_Records supplied:_
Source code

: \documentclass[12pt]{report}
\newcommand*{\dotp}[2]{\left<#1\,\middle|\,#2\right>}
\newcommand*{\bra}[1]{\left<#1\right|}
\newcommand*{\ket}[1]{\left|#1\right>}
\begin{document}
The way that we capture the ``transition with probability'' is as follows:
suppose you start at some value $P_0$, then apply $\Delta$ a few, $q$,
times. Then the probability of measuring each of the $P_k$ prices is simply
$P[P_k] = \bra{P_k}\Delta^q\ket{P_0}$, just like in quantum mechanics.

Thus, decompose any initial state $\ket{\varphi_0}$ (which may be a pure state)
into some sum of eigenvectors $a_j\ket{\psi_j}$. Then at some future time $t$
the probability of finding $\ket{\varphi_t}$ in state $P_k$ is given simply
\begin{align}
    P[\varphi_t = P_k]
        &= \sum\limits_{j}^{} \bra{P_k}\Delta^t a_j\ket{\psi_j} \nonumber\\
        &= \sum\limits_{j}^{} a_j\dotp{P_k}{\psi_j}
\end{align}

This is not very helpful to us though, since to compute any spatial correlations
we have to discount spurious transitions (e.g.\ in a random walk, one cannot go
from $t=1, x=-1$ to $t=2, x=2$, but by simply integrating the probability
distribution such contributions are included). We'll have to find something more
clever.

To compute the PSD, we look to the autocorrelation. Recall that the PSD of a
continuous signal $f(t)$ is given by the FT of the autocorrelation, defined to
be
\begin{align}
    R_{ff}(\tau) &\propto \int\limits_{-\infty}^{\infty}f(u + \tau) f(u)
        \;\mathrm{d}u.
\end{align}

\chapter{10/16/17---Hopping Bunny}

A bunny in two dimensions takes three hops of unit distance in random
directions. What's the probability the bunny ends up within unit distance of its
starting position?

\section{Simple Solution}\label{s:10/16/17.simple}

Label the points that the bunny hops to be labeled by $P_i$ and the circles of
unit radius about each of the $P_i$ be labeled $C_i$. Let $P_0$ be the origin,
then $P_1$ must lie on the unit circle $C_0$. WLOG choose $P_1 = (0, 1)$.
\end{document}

_Try it:_
Print the material verbatim, all of it.

_Written reply:_
Source code

: \documentclass[12pt]{report}
\newcommand*{\dotp}[2]{\left<#1\,\middle|\,#2\right>}
\newcommand*{\bra}[1]{\left<#1\right|}
\newcommand*{\ket}[1]{\left|#1\right>}
\begin{document}
The way that we capture the ``transition with probability'' is as follows:
suppose you start at some value $P_0$, then apply $\Delta$ a few, $q$,
times. Then the probability of measuring each of the $P_k$ prices is simply
$P[P_k] = \bra{P_k}\Delta^q\ket{P_0}$, just like in quantum mechanics.

Thus, decompose any initial state $\ket{\varphi_0}$ (which may be a pure state)
into some sum of eigenvectors $a_j\ket{\psi_j}$. Then at some future time $t$
the probability of finding $\ket{\varphi_t}$ in state $P_k$ is given simply
\begin{align}
    P[\varphi_t = P_k]
        &= \sum\limits_{j}^{} \bra{P_k}\Delta^t a_j\ket{\psi_j} \nonumber\\
        &= \sum\limits_{j}^{} a_j\dotp{P_k}{\psi_j}
\end{align}

This is not very helpful to us though, since to compute any spatial correlations
we have to discount spurious transitions (e.g.\ in a random walk, one cannot go
from $t=1, x=-1$ to $t=2, x=2$, but by simply integrating the probability
distribution such contributions are included). We'll have to find something more
clever.

To compute the PSD, we look to the autocorrelation. Recall that the PSD of a
continuous signal $f(t)$ is given by the FT of the autocorrelation, defined to
be
\begin{align}
    R_{ff}(\tau) &\propto \int\limits_{-\infty}^{\infty}f(u + \tau) f(u)
        \;\mathrm{d}u.
\end{align}

\chapter{10/16/17---Hopping Bunny}

A bunny in two dimensions takes three hops of unit distance in random
directions. What's the probability the bunny ends up within unit distance of its
starting position?

\section{Simple Solution}\label{s:10/16/17.simple}

Label the points that the bunny hops to be labeled by $P_i$ and the circles of
unit radius about each of the $P_i$ be labeled $C_i$. Let $P_0$ be the origin,
then $P_1$ must lie on the unit circle $C_0$. WLOG choose $P_1 = (0, 1)$.
\end{document}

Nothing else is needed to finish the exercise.